▶ _The problem_
Among the entries below, determine how many lines contain the word "token" and state only that figure.

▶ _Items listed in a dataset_
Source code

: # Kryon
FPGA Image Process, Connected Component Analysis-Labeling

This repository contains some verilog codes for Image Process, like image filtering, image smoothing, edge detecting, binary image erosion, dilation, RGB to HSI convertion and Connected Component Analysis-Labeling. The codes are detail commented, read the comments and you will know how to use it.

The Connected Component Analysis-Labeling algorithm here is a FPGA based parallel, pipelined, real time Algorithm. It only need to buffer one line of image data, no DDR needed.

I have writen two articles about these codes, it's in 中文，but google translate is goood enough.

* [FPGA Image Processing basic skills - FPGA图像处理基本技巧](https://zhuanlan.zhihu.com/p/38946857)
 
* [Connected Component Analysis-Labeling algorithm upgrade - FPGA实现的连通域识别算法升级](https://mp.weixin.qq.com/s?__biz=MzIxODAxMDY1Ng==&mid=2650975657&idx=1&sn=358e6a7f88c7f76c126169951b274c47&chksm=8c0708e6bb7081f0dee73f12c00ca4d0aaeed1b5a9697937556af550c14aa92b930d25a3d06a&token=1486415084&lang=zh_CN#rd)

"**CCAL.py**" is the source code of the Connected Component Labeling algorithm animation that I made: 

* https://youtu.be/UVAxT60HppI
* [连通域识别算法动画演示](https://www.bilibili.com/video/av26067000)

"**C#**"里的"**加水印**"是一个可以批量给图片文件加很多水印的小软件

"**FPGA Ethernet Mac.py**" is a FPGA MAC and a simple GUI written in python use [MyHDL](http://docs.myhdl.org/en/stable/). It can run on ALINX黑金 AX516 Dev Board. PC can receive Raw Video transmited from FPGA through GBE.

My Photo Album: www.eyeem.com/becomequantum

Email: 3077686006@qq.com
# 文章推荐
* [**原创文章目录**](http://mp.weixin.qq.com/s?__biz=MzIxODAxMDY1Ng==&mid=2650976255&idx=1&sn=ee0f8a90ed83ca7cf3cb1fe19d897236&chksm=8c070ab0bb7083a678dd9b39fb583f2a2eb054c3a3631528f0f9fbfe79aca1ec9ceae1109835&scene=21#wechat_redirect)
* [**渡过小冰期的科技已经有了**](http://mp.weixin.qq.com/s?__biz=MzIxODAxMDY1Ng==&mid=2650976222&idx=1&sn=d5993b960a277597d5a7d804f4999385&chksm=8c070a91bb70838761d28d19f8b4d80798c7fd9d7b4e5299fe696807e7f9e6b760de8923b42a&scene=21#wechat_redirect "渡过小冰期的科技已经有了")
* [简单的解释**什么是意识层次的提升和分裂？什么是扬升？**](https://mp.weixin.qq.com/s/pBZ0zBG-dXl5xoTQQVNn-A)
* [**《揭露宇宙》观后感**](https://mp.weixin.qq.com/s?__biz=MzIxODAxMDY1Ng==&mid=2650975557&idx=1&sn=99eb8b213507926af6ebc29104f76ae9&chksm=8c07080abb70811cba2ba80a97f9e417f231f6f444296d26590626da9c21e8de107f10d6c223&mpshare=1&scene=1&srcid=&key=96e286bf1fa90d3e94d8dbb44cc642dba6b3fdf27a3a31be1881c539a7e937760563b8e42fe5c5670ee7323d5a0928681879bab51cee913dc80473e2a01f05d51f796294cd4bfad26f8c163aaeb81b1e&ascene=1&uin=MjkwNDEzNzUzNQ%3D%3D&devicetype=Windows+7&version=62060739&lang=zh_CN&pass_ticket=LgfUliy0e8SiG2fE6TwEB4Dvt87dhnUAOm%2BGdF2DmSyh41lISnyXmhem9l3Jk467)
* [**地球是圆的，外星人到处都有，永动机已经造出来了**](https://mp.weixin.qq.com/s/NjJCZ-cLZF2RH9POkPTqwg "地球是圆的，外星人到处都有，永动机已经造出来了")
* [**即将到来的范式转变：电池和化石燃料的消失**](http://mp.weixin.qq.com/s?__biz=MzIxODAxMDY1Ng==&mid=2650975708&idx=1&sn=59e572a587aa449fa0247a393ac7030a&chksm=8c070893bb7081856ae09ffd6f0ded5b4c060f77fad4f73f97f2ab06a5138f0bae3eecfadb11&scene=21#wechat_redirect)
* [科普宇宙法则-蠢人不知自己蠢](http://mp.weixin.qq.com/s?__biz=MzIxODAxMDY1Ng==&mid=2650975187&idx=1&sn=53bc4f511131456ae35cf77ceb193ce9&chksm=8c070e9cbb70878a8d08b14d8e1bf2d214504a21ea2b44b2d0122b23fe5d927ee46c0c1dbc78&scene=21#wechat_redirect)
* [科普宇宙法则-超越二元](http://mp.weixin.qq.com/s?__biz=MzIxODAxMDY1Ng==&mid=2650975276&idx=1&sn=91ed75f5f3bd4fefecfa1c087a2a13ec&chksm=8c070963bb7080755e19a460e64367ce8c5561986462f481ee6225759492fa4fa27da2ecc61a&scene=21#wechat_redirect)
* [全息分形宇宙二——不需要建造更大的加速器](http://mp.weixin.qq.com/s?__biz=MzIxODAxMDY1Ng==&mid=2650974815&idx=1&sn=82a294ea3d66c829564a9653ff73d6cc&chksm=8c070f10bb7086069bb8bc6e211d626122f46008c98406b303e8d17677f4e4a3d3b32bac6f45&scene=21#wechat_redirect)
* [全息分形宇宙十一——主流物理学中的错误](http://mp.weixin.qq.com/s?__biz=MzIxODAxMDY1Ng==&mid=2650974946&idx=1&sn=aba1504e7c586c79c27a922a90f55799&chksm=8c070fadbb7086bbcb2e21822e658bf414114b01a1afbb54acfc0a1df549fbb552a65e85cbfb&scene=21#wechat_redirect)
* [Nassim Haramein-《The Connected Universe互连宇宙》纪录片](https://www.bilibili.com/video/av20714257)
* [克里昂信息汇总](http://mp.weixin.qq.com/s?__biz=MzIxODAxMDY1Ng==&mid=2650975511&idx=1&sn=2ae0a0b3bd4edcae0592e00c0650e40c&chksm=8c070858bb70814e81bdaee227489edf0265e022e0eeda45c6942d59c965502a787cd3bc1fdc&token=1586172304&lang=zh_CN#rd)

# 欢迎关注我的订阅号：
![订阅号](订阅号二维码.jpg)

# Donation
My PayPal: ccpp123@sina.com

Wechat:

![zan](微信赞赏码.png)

▶ _The answer_
2